That is correct and my initial thought was to add something like this:

if (netif_is_bridge_master(dev) && lan966x->bridge != dev)
	return 0;

> The reverse is true as well: any removal of a bridge from a VLAN
> would also cause your CPU port to stop being in that VLAN, no matter
> what interfaces may be in that VLAN. How could I say this... "spooky
> action at a distance".

But I don't need to do this if I use 'switchdev_handle_port_obj_add'

> 
> > > If there's a netdevice event on a bridge, the singleton netdevice event
> > > handler can see if it is a bridge (netif_is_bridge_master), and if it
> > > is, it can crawl through the bridge's lower interfaces using
> > > netdev_for_each_lower_dev to see if there is any lan966x interface
> > > beneath it. If there isn't, nothing to do. Otherwise, you get the
> > > opportunity to do something for each port under that bridge.
> >
> > If I start to use switchdev_handle_port_obj_add, then as you mention
> > will get a callback for each interface under the port and then I need to
> > look in obj->orig_dev to see if it was a bridge or was a port that was
> > part of the bridge.
> 
> Oh yes of course. And right now you don't need that because? You think
> you get notifications only of switchdev events emitted by bridges that
> you have a port in?

Actually I need it, it was just a comment.

> 
> > If I don't use switchdev_handle_port_obj_add and implement own function
> > then there is no way to get to the lan966x instance.
> 
> The switchdev_handle_port_obj_add() function isn't magic, and it has an
> actual public implementation, too. Sure you can get to the lan966x
> instance even if you don't use switchdev_handle_port_obj_add() -
> although, it is there for people to use it.

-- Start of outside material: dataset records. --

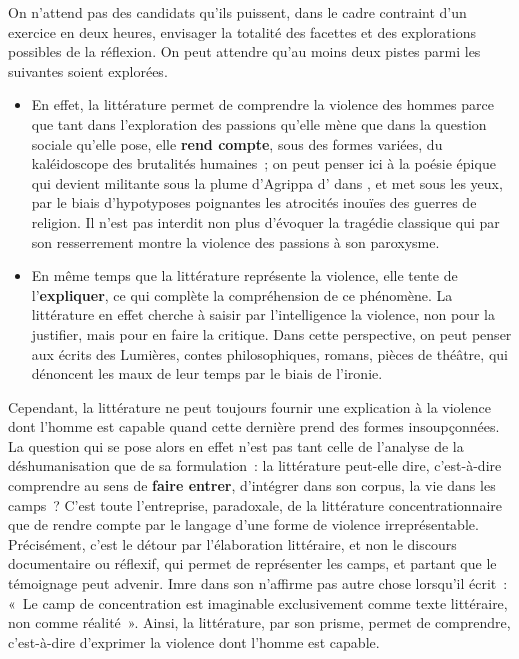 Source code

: {On n'attend pas des candidats qu'ils puissent, dans le cadre contraint d'un exercice
en deux heures, envisager la totalité des facettes et des explorations possibles de la
réflexion. On peut attendre qu'au moins deux pistes parmi les suivantes soient
explorées.

\begin{itemize}
\item En effet, la littérature permet de comprendre la violence des hommes parce que
tant dans l'exploration des passions qu'elle mène que dans la question sociale
qu'elle pose, elle \textbf{rend compte}, sous des formes variées, du kaléidoscope des
brutalités humaines~; on peut penser ici à la poésie épique qui devient militante
sous la plume d'Agrippa d' dans , et met sous les yeux,
par le biais d'hypotyposes poignantes les atrocités inouïes des guerres de
religion. Il n'est pas interdit non plus d'évoquer la tragédie classique qui par son
resserrement montre la violence des passions à son paroxysme.
\item En même temps que la littérature représente la violence, elle tente de
l'\textbf{expliquer}, ce qui complète la compréhension de ce phénomène. La littérature
en effet cherche à saisir par l'intelligence la violence, non pour la justifier, mais
pour en faire la critique. Dans cette perspective, on peut penser aux écrits des
Lumières, contes philosophiques, romans, pièces de théâtre, qui dénoncent les
maux de leur temps par le biais de l'ironie.
\end{itemize}

Cependant, la littérature ne peut toujours fournir une explication à la violence dont
l'homme est capable quand cette dernière prend des formes insoupçonnées. La
question qui se pose alors en effet n'est pas tant celle de l'analyse de la
déshumanisation que de sa formulation~: la littérature peut-elle dire, c'est-à-dire
comprendre au sens de \textbf{faire entrer}, d'intégrer dans son corpus, la vie dans les
camps~? C'est toute l'entreprise, paradoxale, de la littérature concentrationnaire que
de rendre compte par le langage d'une forme de violence irreprésentable.
Précisément, c'est le détour par l'élaboration littéraire, et non le discours documentaire
ou réflexif, qui permet de représenter les camps, et partant que le témoignage peut
advenir. Imre  dans son  n'affirme pas autre chose lorsqu'il
écrit~: «~Le camp de concentration est imaginable exclusivement comme texte
littéraire, non comme réalité~». Ainsi, la littérature, par son prisme, permet de
comprendre, c'est-à-dire d'exprimer la violence dont l'homme est capable.}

Yes, I can use switchdev_handle_port_obj_add and still get access to
bridge device and to lan966x instance.

> 
> > I will get two callbacks but then they can be filtered based on the
> > bridge. If I use switchdev_handle_port_obj_add then if I have 2 ports
> > under the bridge, both ports will be called which will do the same
> > work anyway.
> 
> And that's a good thing, if you actually think about how you design
> things to actually work. Please consider that you have two distinct
> events: you can join a bridge that is in a VLAN, or the bridge can join
> that VLAN while you have some ports under it. The invariant is that your
> CPU port needs to be in that VLAN only for as long as there is any port
> under that bridge. So it is actually beneficial to use the
> switchdev_handle_* helper. It tells you how many users of the CPU VLAN
> rule there still are. It would be broken to delete it right away, when a
> port leaves the bridge. It would also be broken to not delete it after
> all ports leave: the bridge may have a longer lifetime than the lan966x
> ports beneath them, so there may not be any deletion event that you
> should expect.

I have already some logic in the driver regarding this. To see how many
ports are part of a vlan and also in which vlan is the CPU.

> 
> > So I am not sure how much I will benefit of using
> > switchdev_handle_port_obj_add in this case.
> >
> > One important observation in the driver is that I am separating these 2
> > cases:
> >
> > bridge vlan add dev brA vid 300 self
> > bridge vlan add dev ethA0 vid 400
> 
> Understood, and that's ok. But I'm not convinced it works, though.

I think it would work :)

> 
> > > Maybe I'm not understanding what you're trying to accomplish that's different?
> >
> > The reason is that I want to use brA to control the CPU port. To decide
> > which frames to be copy to the CPU. Also to copy as few as possible
> > frames to CPU.
> >
> > If we still want to go with the approach of using a singleton notifier
> > block, then we will still have a problem for netdevice notifier block.
> > We will get the same issue, can't get to lan966x instance in case the
> > lan966x callback is called for a different device. And we need this for
> > the following case:
> >
> > If for example eth0, eth1 are part of a different IP and eth2, eth3 are
> > part of lan966x. We would like not to be able to put under the same
> > bridge interfaces that are part of different IPs (more precisely,
> > lan966x interfaces can be only under a bridge where lan966x interfaces
> > are part).
> >
> > For example the following command should fail:
> > ip link add name br0 type bridge
> > ip link set dev eth0 master br0
> > ip link set dev eth2 master br0
> >
> > Also the this command should fail:
> > ip link add name br0 type bridge
> > ip link set dev eth2 master br0
> > ip link set dev eth0 master br0
> >
> > But the following should be accepted:
> > ip link add name br0 type bridge
> > ip link set dev eth0 master br0
> > ip link set dev eth1 master br0
> > ip link add name br1 type bridge
> > ip link set dev eth2 master br1
> > ip link set dev eth3 master br1
> 
> You can track NETDEV_PRECHANGEUPPER and deny that, and also provide an
> extack with a reason. That should work, it's been tested.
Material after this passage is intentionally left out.